Excerpted data>
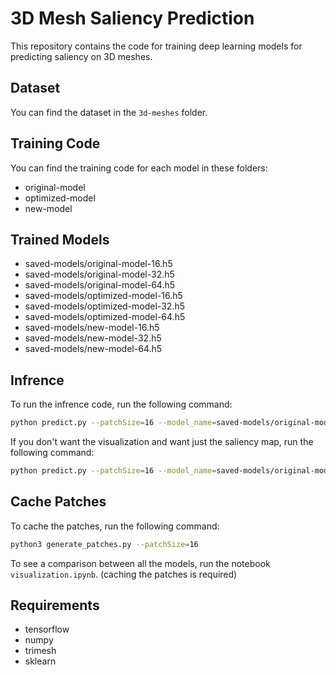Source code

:# 3D Mesh Saliency Prediction

This repository contains the code for training deep learning models for predicting saliency on 3D meshes.

## Dataset

You can find the dataset in the `3d-meshes` folder.

## Training Code

You can find the training code for each model in these folders:

-    original-model
-    optimized-model
-    new-model

## Trained Models

-    saved-models/original-model-16.h5
-    saved-models/original-model-32.h5
-    saved-models/original-model-64.h5
-    saved-models/optimized-model-16.h5
-    saved-models/optimized-model-32.h5
-    saved-models/optimized-model-64.h5
-    saved-models/new-model-16.h5
-    saved-models/new-model-32.h5
-    saved-models/new-model-64.h5

## Infrence

To run the infrence code, run the following command:

```bash
python predict.py --patchSize=16 --model_name=saved-models/original-model-16.h5 --mesh_path=3d-meshes/vase_decimated.obj
```

If you don't want the visualization and want just the saliency map, run the following command:

```bash
python predict.py --patchSize=16 --model_name=saved-models/original-model-16.h5 --mesh_path=3d-meshes/vase_decimated.obj --export_folder=folder_name
```

## Cache Patches

To cache the patches, run the following command:

```bash
python3 generate_patches.py --patchSize=16
```

To see a comparison between all the models, run the notebook `visualization.ipynb`. (caching the patches is required)

## Requirements

-    tensorflow
-    numpy
-    trimesh
-    sklearn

Your objective>
Every line above that holds "find" should be tallied; answer with the total alone.

Expected answer>
2